Sozialpiraten/Konzepte
Erläuterung
Auf dieser Seite sollen die einzelnen Konzepte, die zur Disposition stehen, vorgestellt werden. Beachte, das dieses Konzept den bereits abgestimmten Vorgaben unter Anforderungen entsprechen sollte.
Hier sind stichpunktartig ein paar Begriffe und Varianten zusammengefasst, die - mit Ausnahme der "Piratenskala" - beim Sozialpiraten/Meetings/Real-Life/Nürnberg-2011-09-24 zur Sprache gekommen sind.
Grundbedarf
Damit sind die anfallenden Kosten für Grundbedürfnisse wie Essen, Kleidung, sowie für soziale Teilhabe gemeint, ohne Krankenkassenbeiträge und ohne Wohngeld. Zur Berechnung des Grundbedarfs pro Haushalt wird meist eine Äquivalenzskala aus drei Zahlen benutzt, wobei die einem Haushalt zugeordneten Personen in drei Kategorien eingeteilt werden:
- die erste erwachsenen Person im Haushalt,
- jede weiter erwachsene Person im Haushalt,
- die im Haushalt lebenden Kinder.
Beispiele
- OECD-Skala (alt): (1 , 0.7 , 0.5)
- OECD-Skala (neu): (1 , 0.5 , 0.3)
Der Unterschied der neuen OECD-Skala zur alten ist, dass die relative Armutsschwelle bei der neuen Skala höher liegt als bei der alten, wodurch bei der neuen weniger Personen rechnerisch als "relativ arm" bezeichnet werden. Anders ausgedrückt: die neue Skala verstärkt die "Schönrechnerei".
- Hartz IV: (1 , etwas weniger , viel weniger) -- Das Verfassungsgericht hat gefordert, dass die Berechnung der Hartz4-Regelsätze transparent sein soll. Bei einer angemessenen empirischen Basis würden sich daraus dann auch empirisch begründete Gewichtsfaktoren ergeben.
- Althaus-Modell: (1 , 1 , 5/8 ) ?
- (Vorschlag:) Piratenskala: (1 , 1 , 1 = E + G ), wobei bei Kindern der Betrag in einen "Eltern-Anteil" E und einen "Gemeinde-Anteil" G aufgeteilt wird. Der Elternanteil könnte etwa nach der Düsseldorfer Tabelle bestimmt werden; der Gemeindeanteil müsste zweckgebunden für KiTa's und andere Infrastrukturbestandteile für Kinder verwendet werden.
Krankenversicherung
Ein paar Varianten:
- Basic: möglichst wenig Änderungen, etwa wie beim Althaus-Modell.

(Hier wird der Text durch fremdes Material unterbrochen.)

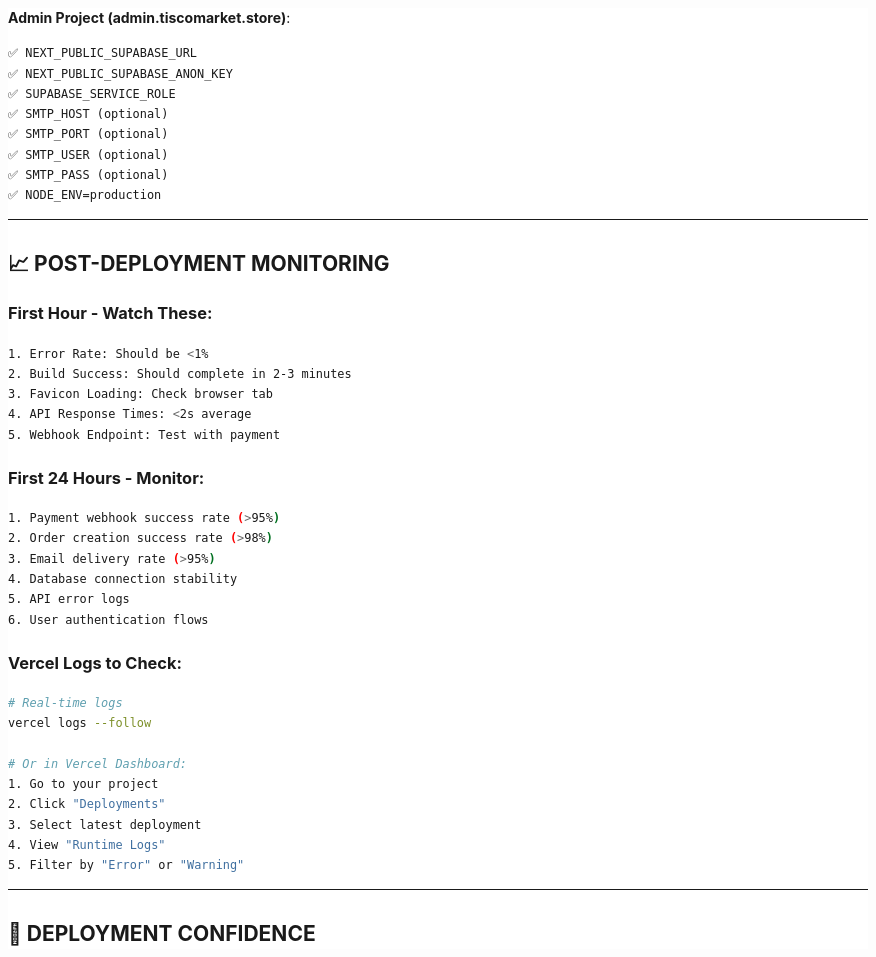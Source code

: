 **Admin Project (admin.tiscomarket.store)**:
```
✅ NEXT_PUBLIC_SUPABASE_URL
✅ NEXT_PUBLIC_SUPABASE_ANON_KEY
✅ SUPABASE_SERVICE_ROLE
✅ SMTP_HOST (optional)
✅ SMTP_PORT (optional)
✅ SMTP_USER (optional)
✅ SMTP_PASS (optional)
✅ NODE_ENV=production
```

---

## **📈 POST-DEPLOYMENT MONITORING**

### **First Hour - Watch These**:
```bash
1. Error Rate: Should be <1%
2. Build Success: Should complete in 2-3 minutes
3. Favicon Loading: Check browser tab
4. API Response Times: <2s average
5. Webhook Endpoint: Test with payment
```

### **First 24 Hours - Monitor**:
```bash
1. Payment webhook success rate (>95%)
2. Order creation success rate (>98%)
3. Email delivery rate (>95%)
4. Database connection stability
5. API error logs
6. User authentication flows
```

### **Vercel Logs to Check**:
```bash
# Real-time logs
vercel logs --follow

# Or in Vercel Dashboard:
1. Go to your project
2. Click "Deployments"
3. Select latest deployment
4. View "Runtime Logs"
5. Filter by "Error" or "Warning"
```

---

## **🎉 DEPLOYMENT CONFIDENCE**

- alle: alle zahlen einen einkommensabhängigen Beitrag in eine gesetzliche Krankenkasse, die Auszahlung der Grundsicherung wird entsprechend aufgestockt.
- Steuer: eine Grundversorgung (Leistungen entsprechen etwa gesetzliche Krankenkasse) für alle ist steuerfinanziert.
Wohngeld
- Basic: wie im BundesSozialHilfeGesetz vor Hartz IV.
- Althaus II: Einkommensabhängige Auszahlung auf Antrag mit Nachweis der benötigten Höhe.
- Luxus: wird steuerfinanziert pauschal in ausreichender Höhe zur Grundsicherung gezahlt.
Finanzierung
- Basic: möglichst wenig Änderungen am aktuellen Steuersystem
- Neu: Flatrate, am besten mit mehreren Stufen á la Paul Kirchhof
Auszahlungsmodalitäten
Eine Möglichkeit ist, die Grundsicherung als "negative Einkommensteuer" bei er Bearbeitung der Einkommensteuererklärung beim Finanzamt zu berücksichtigen, auf Antrag in 13 Monatsraten auszuzahlen. Die 13. Rate kann auch flexibel in Abhängigkeit von Wirtschaftsdaten gestaltet sein.